Laman

Selasa, 07 September 2010

Hati

"Kenapa aku?"
"Kenapa kau selalu mengajukan pertanyaan itu?"
"Hanya ingin tahu, karena aku tahu banyak wanita yang sangat ingin bersamamu.Jadi kenapa aku?"
"Karena kamu pintar."
"Benarkah? Dan bagaimana jika suatu hari nanti aku sudah tak sepintar sekarang? Masihkah kau akan menyukaiku?"
"Setiap hubungan itu selalu bisa ditinjau ulang. Aku tak pernah bisa menjanjikan bahwa aku akan tetap mencintaimu 64 tahun lagi. Aku tak pernah bisa berjanji karena aku tak tahu apakah aku bisa menepatinya atau tidak."
"Tapi kenapa aku? Dari sekian wanita pintar yang ada di sekelilingmu, yang mungkin lebih cantik, lebih baik, kenapa aku yang kamu pilih?"
"Karena hati dipilih, bukan memilih." 

Senja di tempatku, di balkon kosku, kembali aku mengenang percakapan kita lelakiku. Rasanya kau ada disampingku. Dulu, saat aku selalu mengajukan pertanyaan itu kau selalu mengalihkan dengan pertanyaan lain. Atau kadang kau memberi jawaban yang tak pernah membuat aku puas sehingga aku akan menanyakannya lagi dan lagi.

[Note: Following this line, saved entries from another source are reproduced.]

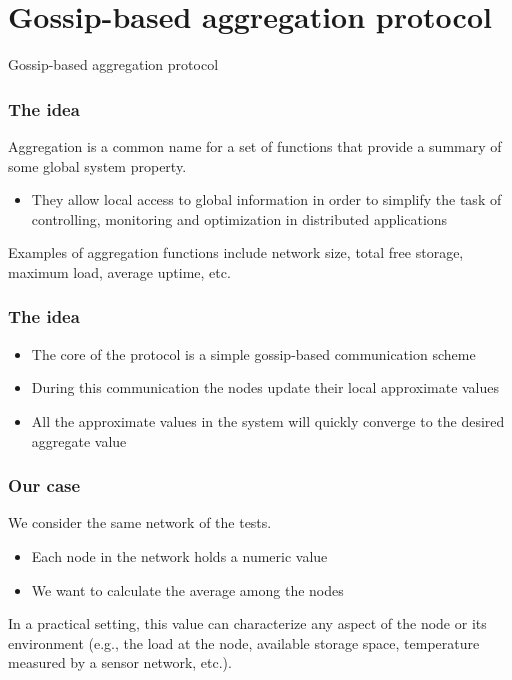 \documentclass{beamer}
\begin{document}
\section{Gossip-based aggregation protocol}

\begin{frame}[c]

\Huge{\centerline{Gossip-based aggregation protocol}}

\end{frame}


\begin{frame}
\frametitle{The idea}

Aggregation is a common name for a set of functions that provide a summary of some global system property. 

\begin{itemize}
  \item They allow local access to global information in order to simplify the task of controlling, monitoring and optimization in distributed applications
\end{itemize}

Examples of aggregation functions include network size, total free storage, maximum load, average uptime, etc.

\end{frame}

\begin{frame}
\frametitle{The idea}
\begin{itemize}
  \item The core of the protocol is a simple gossip-based communication scheme
  \item During this communication the nodes update their local approximate values
  \item All the approximate values in the system will quickly converge to the desired aggregate value
\end{itemize}
\end{frame}

\begin{frame}
\frametitle{Our case}
We consider the same network of the tests.
\begin{itemize}
  \item Each node in the network holds a numeric value
  \item We want to calculate the average among the nodes
\end{itemize}

In a practical setting, this value can characterize any aspect of the node or its environment (e.g., the load at the node, available storage space, temperature measured by a sensor network, etc.).

\end{frame}
\end{document}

Ah...rasanya baru kemarin, tapi tak terasa percakapan itu sudah lima bulan yang lalu. Di ritual telfon malam kita. Aku sendiri tidak mengerti kenapa kita bisa sampai disini. Di lima bulan ini. Yang aku tahu adalah hatiku mungkin selalu memilihmu, begitu juga hatimu.mungkin memilihku, tapi hati bisa bertumbuh dan bertahan dengan pilihan lain. Kadang begitu saja cukup. Aku tak akan lagi bertanya kenapa kau tak bersamaku sekarang, tapi tak akan ada yang tahu mungkin kau bisa bersamaku nanti. 
Jadi lelakiku, akan kunikmati setiap jejak yang kita tinggalkan lima bulan terakhir. Aku tak akan menghapusnya. Seperti katamu, kita tak akan pernah tahu apakah jejak-jejak itu bisa kita nikmati bersama kelak atau tidak.